Dubai Chocolate Cheesecake

PIES AND TACOS

A rich mix of cookie crust, pistachio, cheesecake, and ganache in every bite.

Preheat to 325°F. Pulse graham crackers, mix with butter, press into a springform pan, bake for 10 minutes, and let cool.

Cook kataifi in butter until golden, then mix in pistachio paste and tahini. Cool and refrigerate if making ahead—tastes like pistachio cream!

Beat cream cheese until smooth, then mix in sugar, pistachio paste, sour cream, and tahini. Add eggs one at a time, then stir in almond extract, vanilla, and salt—don’t overmix.

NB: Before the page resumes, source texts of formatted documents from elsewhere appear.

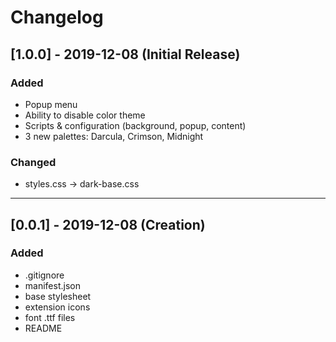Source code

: # Changelog

## [1.0.0] - 2019-12-08 (Initial Release)

### Added

- Popup menu
- Ability to disable color theme
- Scripts & configuration (background, popup, content)
- 3 new palettes: Darcula, Crimson, Midnight

### Changed

- styles.css -> dark-base.css

---

## [0.0.1] - 2019-12-08 (Creation)

### Added

- .gitignore
- manifest.json
- base stylesheet
- extension icons
- font .ttf files
- README
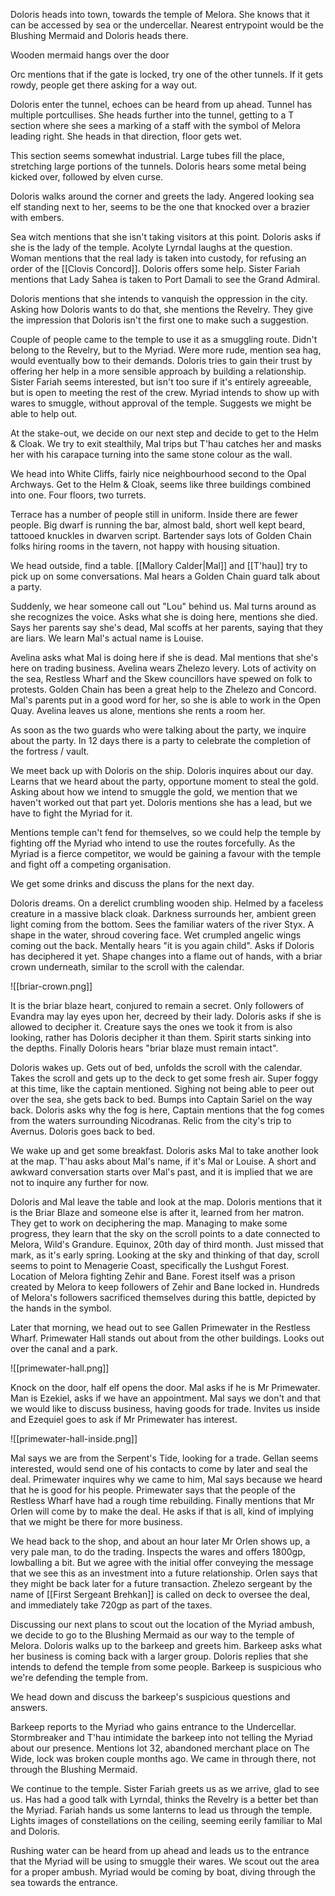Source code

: Doloris heads into town, towards the temple of Melora. She knows that it can be accessed by sea or the undercellar. Nearest entrypoint would be the Blushing Mermaid and Doloris heads there.

Wooden mermaid hangs over the door

Orc mentions that if the gate is locked, try one of the other tunnels. If it gets rowdy, people get there asking for a way out.

Doloris enter the tunnel, echoes can be heard from up ahead. Tunnel has multiple portcullises. She heads further into the tunnel, getting to a T section where she sees a marking of a staff with the symbol of Melora leading right. She heads in that direction, floor gets wet.

This section seems somewhat industrial. Large tubes fill the place, stretching large portions of the tunnels. Doloris hears some metal being kicked over, followed by elven curse.

Doloris walks around the corner and greets the lady. Angered looking sea elf standing next to her, seems to be the one that knocked over a brazier with embers.

Sea witch mentions that she isn't taking visitors at this point. Doloris asks if she is the lady of the temple. Acolyte Lyrndal laughs at the question. Woman mentions that the real lady is taken into custody, for refusing an order of the [[Clovis Concord]]. Doloris offers some help. Sister Fariah mentions that Lady Sahea is taken to Port Damali to see the Grand Admiral.

Doloris mentions that she intends to vanquish the oppression in the city. Asking how Doloris wants to do that, she mentions the Revelry. They give the impression that Doloris isn't the first one to make such a suggestion.

Couple of people came to the temple to use it as a smuggling route. Didn't belong to the Revelry, but to the Myriad. Were more rude, mention sea hag, would eventually bow to their demands. Doloris tries to gain their trust by offering her help in a more sensible approach by building a relationship. Sister Fariah seems interested, but isn't too sure if it's entirely agreeable, but is open to meeting the rest of the crew. Myriad intends to show up with wares to smuggle, without approval of the temple. Suggests we might be able to help out.

At the stake-out, we decide on our next step and decide to get to the Helm & Cloak. We try to exit stealthily, Mal trips but T'hau catches her and masks her with his carapace turning into the same stone colour as the wall.

We head into White Cliffs, fairly nice neighbourhood second to the Opal Archways. Get to the Helm & Cloak, seems like three buildings combined into one. Four floors, two turrets.

Terrace has a number of people still in uniform. Inside there are fewer people. Big dwarf is running the bar, almost bald, short well kept beard, tattooed knuckles in dwarven script. Bartender says lots of Golden Chain folks hiring rooms in the tavern, not happy with housing situation.

We head outside, find a table. [[Mallory Calder|Mal]] and [[T'hau]] try to pick up on some conversations. Mal hears a Golden Chain guard talk about a party.

Suddenly, we hear someone call out "Lou" behind us. Mal turns around as she recognizes the voice. Asks what she is doing here, mentions she died. Says her parents say she's dead, Mal scoffs at her parents, saying that they are liars. We learn Mal's actual name is Louise.

Avelina asks what Mal is doing here if she is dead. Mal mentions that she's here on trading business. Avelina wears Zhelezo levery. Lots of activity on the sea, Restless Wharf and the Skew councillors have spewed on folk to protests. Golden Chain has been a great help to the Zhelezo and Concord. Mal's parents put in a good word for her, so she is able to work in the Open Quay. Avelina leaves us alone, mentions she rents a room her.

As soon as the two guards who were talking about the party, we inquire about the party. In 12 days there is a party to celebrate the completion of the fortress / vault.

We meet back up with Doloris on the ship. Doloris inquires about our day. Learns that we heard about the party, opportune moment to steal the gold. Asking about how we intend to smuggle the gold, we mention that we haven't worked out that part yet. Doloris mentions she has a lead, but we have to fight the Myriad for it. 

Mentions temple can't fend for themselves, so we could help the temple by fighting off the Myriad who intend to use the routes forcefully. As the Myriad is a fierce competitor, we would be gaining a favour with the temple and fight off a competing organisation.

We get some drinks and discuss the plans for the next day.

Doloris dreams. On a derelict crumbling wooden ship. Helmed by a faceless creature in a massive black cloak. Darkness surrounds her, ambient green light coming from the bottom. Sees the familiar waters of the river Styx. A shape in the water, shroud covering face. Wet crumpled angelic wings coming out the back. Mentally hears "it is you again child". Asks if Doloris has deciphered it yet. Shape changes into a flame out of hands, with a briar crown underneath, similar to the scroll with the calendar. 

![[briar-crown.png]]

It is the briar blaze heart, conjured to remain a secret. Only followers of Evandra may lay eyes upon her, decreed by their lady. Doloris asks if she is allowed to decipher it. Creature says the ones we took it from is also looking, rather has Doloris decipher it than them. Spirit starts sinking into the depths. Finally Doloris hears "briar blaze must remain intact".

Doloris wakes up. Gets out of bed, unfolds the scroll with the calendar. Takes the scroll and gets up to the deck to get some fresh air. Super foggy at this time, like the captain mentioned. Sighing not being able to peer out over the sea, she gets back to bed. Bumps into Captain Sariel on the way back. Doloris asks why the fog is here, Captain mentions that the fog comes from the waters surrounding Nicodranas. Relic from the city's trip to Avernus. Doloris goes back to bed.

We wake up and get some breakfast. Doloris asks Mal to take another look at the map. T'hau asks about Mal's name, if it's Mal or Louise. A short and awkward conversation starts over Mal's past, and it is implied that we are not to inquire any further for now.

Doloris and Mal leave the table and look at the map. Doloris mentions that it is the Briar Blaze and someone else is after it, learned from her matron. They get to work on deciphering the map. Managing to make some progress, they learn that the sky on the scroll points to  a date connected to Melora, Wild's Grandure. Equinox, 20th day of third month. Just missed that mark, as it's early spring. Looking at the sky and thinking of that day, scroll seems to point to Menagerie Coast, specifically the Lushgut Forest. Location of Melora fighting Zehir and Bane. Forest itself was a prison created by Melora to keep followers of Zehir and Bane locked in. Hundreds of Melora's followers sacrificed themselves during this battle, depicted by the hands in the symbol.

Later that morning, we head out to see Gallen Primewater in the Restless Wharf. Primewater Hall stands out about from the other buildings. Looks out over the canal and a park.

![[primewater-hall.png]]

Knock on the door, half elf opens the door. Mal asks if he is Mr Primewater. Man is Ezekiel, asks if we have an appointment. Mal says we don't and that we would like to discuss business, having goods for trade. Invites us inside and Ezequiel goes to ask if Mr Primewater has interest.

![[primewater-hall-inside.png]]

Mal says we are from the Serpent's Tide, looking for a trade. Gellan seems interested, would send one of his contacts to come by later and seal the deal. Primewater inquires why we came to him, Mal says because we heard that he is good for his people. Primewater says that the people of the Restless Wharf have had a rough time rebuilding. Finally mentions that Mr Orlen will come by to make the deal. He asks if that is all, kind of implying that we might be there for more business.

We head back to the shop, and about an hour later Mr Orlen shows up, a very pale man, to do the trading. Inspects the wares and offers 1800gp, lowballing a bit. But we agree with the initial offer conveying the message that we see this as an investment into a future relationship. Orlen says that they might be back later for a future transaction. Zhelezo sergeant by the name of [[First Sergeant Brehkan]] is called on deck to oversee the deal, and immediately take 720gp as part of the taxes. 

Discussing our next plans to scout out the location of the Myriad ambush, we decide to go to the Blushing Mermaid as our way to the temple of Melora. Doloris walks up to the barkeep and greets him. Barkeep asks what her business is coming back with a larger group. Doloris replies that she intends to defend the temple from some people. Barkeep is suspicious who we're defending the temple from.

We head down and discuss the barkeep's suspicious questions and answers. 

Barkeep reports to the Myriad who gains entrance to the Undercellar. Stormbreaker and T'hau intimidate the barkeep into not telling the Myriad about our presence. Mentions lot 32, abandoned merchant place on The Wide, lock was broken couple months ago. We came in through there, not through the Blushing Mermaid.

We continue to the temple. Sister Fariah greets us as we arrive, glad to see us. Has had a good talk with Lyrndal, thinks the Revelry is a better bet than the Myriad. Fariah hands us some lanterns to lead us through the temple. Lights images of constellations on the ceiling, seeming eerily familiar to Mal and Doloris.

Rushing water can be heard from up ahead and leads us to the entrance that the Myriad will be using to smuggle their wares. We scout out the area for a proper ambush. Myriad would be coming by boat, diving through the sea towards the entrance.
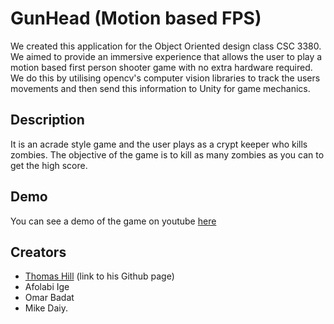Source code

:# GunHead (Motion based FPS)
<name is a work in progress>
We created this application 
for the Object Oriented design class CSC 3380. We aimed to provide an immersive experience that allows
the user to play a motion based first person shooter game with no extra hardware required. We do this by utilising 
opencv's computer vision libraries to track the users movements and then send this information to Unity for game mechanics.

## Description
It is an acrade style game and the user plays as a crypt keeper who kills zombies. 
The objective of the game is to kill as many zombies as you can to get the high score.
  
## Demo
You can see a demo of the game on youtube [here](https://youtu.be/POiYXURz7xE)



## Creators
- [Thomas Hill](https://github.com/thomaskAHLE/UnityGame) (link to his Github page)
- Afolabi Ige
- Omar Badat
- Mike Daiy.

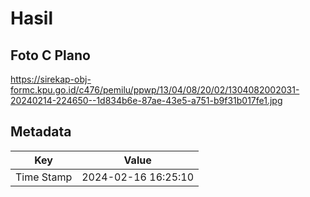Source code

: # Hasil

## Foto C Plano

https://sirekap-obj-formc.kpu.go.id/c476/pemilu/ppwp/13/04/08/20/02/1304082002031-20240214-224650--1d834b6e-87ae-43e5-a751-b9f31b017fe1.jpg


## Metadata

| Key        | Value               |
| ---------- | ------------------- |
| Time Stamp | 2024-02-16 16:25:10 |



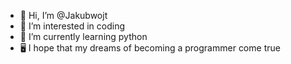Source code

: - 👋 Hi, I’m @Jakubwojt
- 👀 I’m interested in coding
- 🌱 I’m currently learning python
- 🖥 I hope that my dreams of 
becoming a programmer come true

<!---
Jakubwojt/Jakubwojt is a ✨ special ✨ repository because its `README.md` (this file) appears on your GitHub profile.
You can click the Preview link to take a look at your changes.
--->
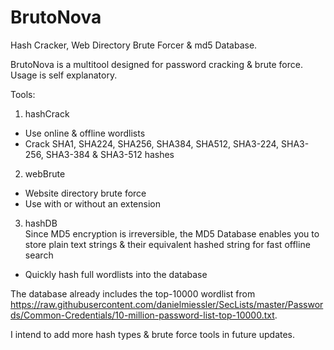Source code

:# BrutoNova  

Hash Cracker, Web Directory Brute Forcer & md5 Database.  

BrutoNova is a multitool designed for password cracking & brute force. Usage is self explanatory.  

Tools:  
1. hashCrack
* Use online & offline wordlists  
* Crack SHA1, SHA224, SHA256, SHA384, SHA512, SHA3-224, SHA3-256, SHA3-384 & SHA3-512 hashes  
2. webBrute
* Website directory brute force
* Use with or without an extension  
3. hashDB  
Since MD5 encryption is irreversible, the MD5 Database enables you to store plain text strings & their equivalent hashed string for fast offline search  
* Quickly hash full wordlists into the database  
  
The database already includes the top-10000 wordlist from https://raw.githubusercontent.com/danielmiessler/SecLists/master/Passwords/Common-Credentials/10-million-password-list-top-10000.txt.  

I intend to add more hash types & brute force tools in future updates.  
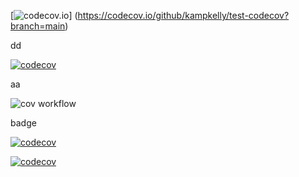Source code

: [![codecov.io](https://codecov.io/github/kampkelly/test-codecov/coverage.svg?branch=main)]
(https://codecov.io/github/kampkelly/test-codecov?branch=main)

dd

[![codecov](https://codecov.io/github/kampkelly/test-codecov/branch/main/graph/badge.svg?token=cf0adb61-3507-46af-8049-434466a65cf3)](https://app.codecov.io/github/kampkelly/test-codecov)


aa

![cov workflow](https://github.com/kampkelly/test-codecov/actions/workflows/codecov.yml/badge.svg?branch=develop)

badge

[![codecov](https://codecov.io/gh/kampkelly/test-codecov/branch/main/graph/badge.svg?token=5AO07DEM39)](https://codecov.io/gh/kampkelly/test-codecov)

[![codecov](https://codecov.io/gh/kampkelly/test-codecov/branch/develop/graph/badge.svg?token=5AO07DEM39)](https://codecov.io/gh/kampkelly/test-codecov)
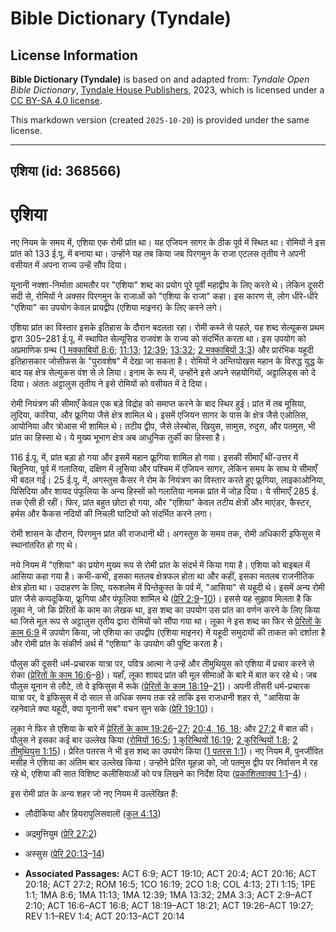 # Bible Dictionary (Tyndale)

## License Information

**Bible Dictionary (Tyndale)** is based on and adapted from: _Tyndale Open Bible Dictionary_, [Tyndale House Publishers](https://tyndaleopenresources.com/), 2023, which is licensed under a [CC BY-SA 4.0 license](https://creativecommons.org/licenses/by-sa/4.0/legalcode.en).

This markdown version (created `2025-10-20`) is provided under the same license.



--------------------------------

## एशिया (id: 368566)

एशिया
=====

नए नियम के समय में, एशिया एक रोमी प्रांत था। यह एजियन सागर के ठीक पूर्व में स्थित था। रोमियों ने इस प्रांत को 133 ई.पू. में बनाया था। उन्होंने यह तब किया जब पिरगमुन के राजा एटलस तृतीय ने अपनी वसीयत में अपना राज्य उन्हें सौंप दिया।

यूनानी नक्शा\-निर्माता आमतौर पर "एशिया" शब्द का प्रयोग पूरे पूर्वी महाद्वीप के लिए करते थे। लेकिन दूसरी सदी से, रोमियों ने अक्सर पिरगमुन के राजाओं को "एशिया के राजा" कहा। इस कारण से, लोग धीरे\-धीरे "एशिया" का उपयोग केवल प्रायद्वीप (एशिया माइनर) के लिए करने लगे।

एशिया प्रांत का विस्तार इसके इतिहास के दौरान बदलता रहा। रोमी कब्जे से पहले, यह शब्द सेल्यूकस प्रथम द्वारा 305–281 ई.पू. में स्थापित सेल्यूसिड राजवंश के राज्य को संदर्भित करता था। इस उपयोग को अप्रमाणिक ग्रन्थ ([1 मक्काबियों 8:6](https://ref.ly/1Macc8:6); [11:13](https://ref.ly/1Macc11:13); [12:39](https://ref.ly/1Macc12:39); [13:32](https://ref.ly/1Macc13:32); [2 मक्काबियों 3:3](https://ref.ly/2Macc3:3)) और प्रारंभिक यहूदी इतिहासकार जोसीफस के "पुरावशेष" में देखा जा सकता है। रोमियों ने अन्तियोखस महान के विरुद्ध युद्ध के बाद यह क्षेत्र सेल्युकस वंश से ले लिया। इनाम के रूप में, उन्होंने इसे अपने सहयोगियों, अट्टालिड्स को दे दिया। अंततः अट्टालुस तृतीय ने इसे रोमियों को वसीयत में दे दिया।

रोमी नियंत्रण की सीमाएँ केवल एक बड़े विद्रोह को समाप्त करने के बाद स्थिर हुई। प्रांत में तब मूसिया, लुदिया, कारिया, और फ्रूगिया जैसे क्षेत्र शामिल थे। इसमें एजियन सागर के पास के क्षेत्र जैसे एओलिस, आयोनिया और त्रोआस भी शामिल थे। तटीय द्वीप, जैसे लेस्बोस, खियुस, सामुस, रुदुस, और पतमुस, भी प्रांत का हिस्सा थे। ये मुख्य भूभाग क्षेत्र अब आधुनिक तुर्की का हिस्सा है।

116 ई.पू. में, प्रांत बड़ा हो गया और इसमें महान फ्रूगिया शामिल हो गया। इसकी सीमाएँ थीं\-उत्तर में बितूनिया, पूर्व में गलातिया, दक्षिण में लूसिया और पश्चिम में एजियन सागर, लेकिन समय के साथ ये सीमाएँ भी बदल गईं। 25 ई.पू. में, अगस्तुस कैसर ने रोम के नियंत्रण का विस्तार करते हुए फ्रूगिया, लाइकाओनिया, पिसिदिया और शायद पंफूलिया के अन्य हिस्सों को गलातिया नामक प्रांत में जोड़ दिया। ये सीमाएँ 285 ई. तक ऐसी ही रहीं। फिर, प्रांत बहुत छोटा हो गया, और "एशिया" केवल तटीय क्षेत्रों और माएंडर, कैस्टर, हर्मस और कैकस नदियों की निचली घाटियों को संदर्भित करने लगा।

रोमी शासन के दौरान, पिरगमुन प्रांत की राजधानी थी। अगस्तुस के समय तक, रोमी अधिकारी इफिसुस में स्थानांतरित हो गए थे।

नये नियम में "एशिया" का प्रयोग मुख्य रूप से रोमी प्रांत के संदर्भ में किया गया है। एशिया को बाइबल में आसिया कहा गया है। कभी\-कभी, इसका मतलब क्षेत्रफल होता था और कहीं, इसका मतलब राजनीतिक क्षेत्र होता था। उदाहरण के लिए, यरूशलेम में पिन्तेकुस्त के पर्व में, "आसिया" से यहूदी थे। इसमें अन्य रोमी प्रांत जैसे कप्पदूकिया, फ्रूगिया और पंफूलिया शामिल थे ([प्रेरि 2:9](https://ref.ly/Acts2:9-Acts2:10)–[10](https://ref.ly/Acts2:9-Acts2:10))। इससे यह सुझाव मिलता है कि लूका ने, जो कि प्रेरितों के काम का लेखक था, इस शब्द का उपयोग उस प्रांत का वर्णन करने के लिए किया था जिसे मूल रूप से अट्टालुस तृतीय द्वारा रोमियों को सौंपा गया था। लूका ने इस शब्द का फिर से [प्रेरितों के काम 6:9](https://ref.ly/Acts6:9) में उपयोग किया, जो एशिया का उपद्वीप (एशिया माइनर) में यहूदी समुदायों की ताकत को दर्शाता है और रोमी प्रांत के संकीर्ण अर्थ में "एशिया" के उपयोग की पुष्टि करता है।

पौलुस की दूसरी धर्म\-प्रचारक यात्रा पर, पवित्र आत्मा ने उन्हें और तीमुथियुस को एशिया में प्रचार करने से रोका ([प्रेरितों के काम 16:6](https://ref.ly/Acts16:6-Acts16:8)–[8](https://ref.ly/Acts16:6-Acts16:8))। यहाँ, लूका शायद प्रांत की मूल सीमाओं के बारे में बात कर रहे थे। जब पौलुस यूनान से लौटे, तो वे इफिसुस में रूके ([प्रेरितों के काम 18:19](https://ref.ly/Acts18:19-Acts18:21)–[21](https://ref.ly/Acts18:19-Acts18:21))। अपनी तीसरी धर्म\-प्रचारक यात्रा पर, वे इफिसुस में दो साल से अधिक समय तक रहे ताकि इस राजधानी शहर से, "आसिया के रहनेवाले क्या यहूदी, क्या यूनानी सब" वचन सुन सके ([प्रेरि 19:10](https://ref.ly/Acts19:10))।

लूका ने फिर से एशिया के बारे में [प्रेरितों के काम 19:26](https://ref.ly/Acts19:26-Acts19:27)–[27](https://ref.ly/Acts19:26-Acts19:27); [20:4, 16, 18](https://ref.ly/Acts20:4); और [27:2](https://ref.ly/Acts27:2) में बात की। पौलुस ने इसका कई बार उल्लेख किया ([रोमियों 16:5](https://ref.ly/Rom16:5); [1 कुरिन्थियों 16:19](https://ref.ly/1Cor16:19); [2 कुरिन्थियों 1:8](https://ref.ly/2Cor1:8); [2 तीमुथियुस 1:15](https://ref.ly/2Tim1:15))। प्रेरित पतरस ने भी इस शब्द का उपयोग किया ([1 पतरस 1:1](https://ref.ly/1Pet1:1))। नए नियम में, पुनर्जीवित मसीह ने एशिया का अंतिम बार उल्लेख किया। उन्होंने प्रेरित यूहन्ना को, जो पतमुस द्वीप पर निर्वासन में रह रहे थे, एशिया की सात विशिष्ट कलीसियाओं को पत्र लिखने का निर्देश दिया ([प्रकाशितवाक्य 1:1](https://ref.ly/Rev1:1-Rev1:4)–[4](https://ref.ly/Rev1:1-Rev1:4))।

इस रोमी प्रांत के अन्य शहर जो नए नियम में उल्लेखित हैं:

* लौदीकिया और हियरापुलिसवालों ([कुल 4:13](https://ref.ly/Col4:13))
* अद्रमुत्तियुम ([प्रेरि 27:2](https://ref.ly/Acts27:2))
* अस्सुस ([प्रेरि 20:13](https://ref.ly/Acts20:13-Acts20:14)–[14](https://ref.ly/Acts20:13-Acts20:14))

* **Associated Passages:** ACT 6:9; ACT 19:10; ACT 20:4; ACT 20:16; ACT 20:18; ACT 27:2; ROM 16:5; 1CO 16:19; 2CO 1:8; COL 4:13; 2TI 1:15; 1PE 1:1; 1MA 8:6; 1MA 11:13; 1MA 12:39; 1MA 13:32; 2MA 3:3; ACT 2:9–ACT 2:10; ACT 16:6–ACT 16:8; ACT 18:19–ACT 18:21; ACT 19:26–ACT 19:27; REV 1:1–REV 1:4; ACT 20:13–ACT 20:14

Grease the exposed sides of the springform pan. Spoon and spread half of the kataifi filling over the cooled crust, pressing it down firmly. Pour the cheesecake batter over the top and smooth it out. Tap the pan gently on the counter to release air bubbles.

Heat cream to a simmer, pour over chopped chocolate, add salt if desired, let sit, then whisk smooth. Cool until spreadable, stirring occasionally.

Spread ganache on chilled cheesecake, add kataifi filling, top with more ganache, garnish with pistachios, and let sit 20 minutes.

Every bite is a balance of texture and flavor.